It’s 2007. Bush is President. Blockbuster is entering its death throes. St. Anger is Metallica’s newest album. The world is in a precarious place and people are unsure of what will happen next, but there is at least one thing most people have an opinion on: Avenged Sevenfold. Some say they are overblown trash, some insist they are the younger generation’s Metallica, while others simply brag that they can beat “The Beast and the Harlot” on Expert mode in Guitar Hero II. Ten years later? Not a lot has changed (except maybe that part about Guitar Hero. Rot in peace, plastic instruments!).
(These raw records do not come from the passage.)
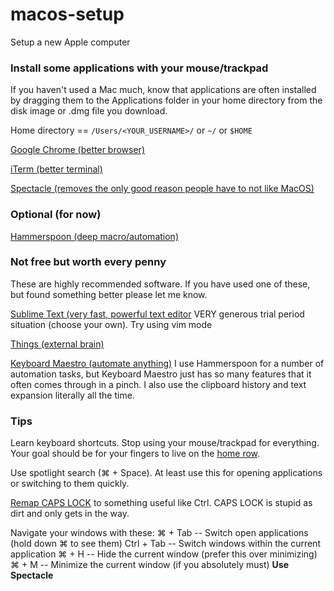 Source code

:# macos-setup
Setup a new Apple computer

### Install some applications with your mouse/trackpad
If you haven't used a Mac much, know that applications are often installed by dragging them to the Applications folder in your home directory from the disk image or .dmg file you download.

Home directory == `/Users/<YOUR_USERNAME>/` or `~/` or `$HOME`

[Google Chrome (better browser)](https://www.google.com/chrome/)

[iTerm (better terminal)](https://www.iterm2.com/)

[Spectacle (removes the only good reason people have to not like MacOS)](https://www.spectacleapp.com/)

### Optional (for now)

[Hammerspoon (deep macro/automation)](https://www.hammerspoon.org/)


### Not free but worth every penny
These are highly recommended software. If you have used one of these, but found something better please let me know.

[Sublime Text (very fast, powerful text editor](https://www.sublimetext.com/)
VERY generous trial period situation (choose your own). Try using vim mode

[Things (external brain)](https://culturedcode.com/things/)

[Keyboard Maestro (automate anything)](https://www.keyboardmaestro.com/main/)
I use Hammerspoon for a number of automation tasks, but Keyboard Maestro just has so many features that it often comes through in a pinch. I also use the clipboard history and text expansion literally all the time.

### Tips

Learn keyboard shortcuts. Stop using your mouse/trackpad for everything. Your goal should be for your fingers to live on the [home row](https://en.wikipedia.org/wiki/Touch_typing).

Use spotlight search (⌘ + Space). At least use this for opening applications or switching to them quickly.

[Remap CAPS LOCK](https://www.howtogeek.com/194705/how-to-disable-or-reassign-the-caps-lock-key-on-any-operating-system/) to something useful like Ctrl. CAPS LOCK is stupid as dirt and only gets in the way.

Navigate your windows with these:
⌘ + Tab -- Switch open applications (hold down ⌘ to see them)
Ctrl + Tab -- Switch windows within the current application
⌘ + H -- Hide the current window (prefer this over minimizing)
⌘ + M -- Minimize the current window (if you absolutely must)
**Use Spectacle**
A decade ago today, Avenged Sevenfold would release an album that would coincidentally mark a pivotal point in their careers. Riding off the heels of City of Evil‘s critical and commercial successes, Avenged Sevenfold’s eponymous follow-up saw a slight shift in direction towards a more mainstream hard rock sound, while experimenting with a more varied sonic landscape than its predecessor through use of orchestral components (“Afterlife,” “A Little Peace of Heaven”) auto-tuners (“Lost”) and even a flat out country/blues anthem (“Dear God”). Whether or not these attempts at creativity helped or hurt the record is a debate that still lingers on within certain circles of the group’s dedicated fan base, but today you can join two friends as they celebrate everything about this album…good, bad, and ugly!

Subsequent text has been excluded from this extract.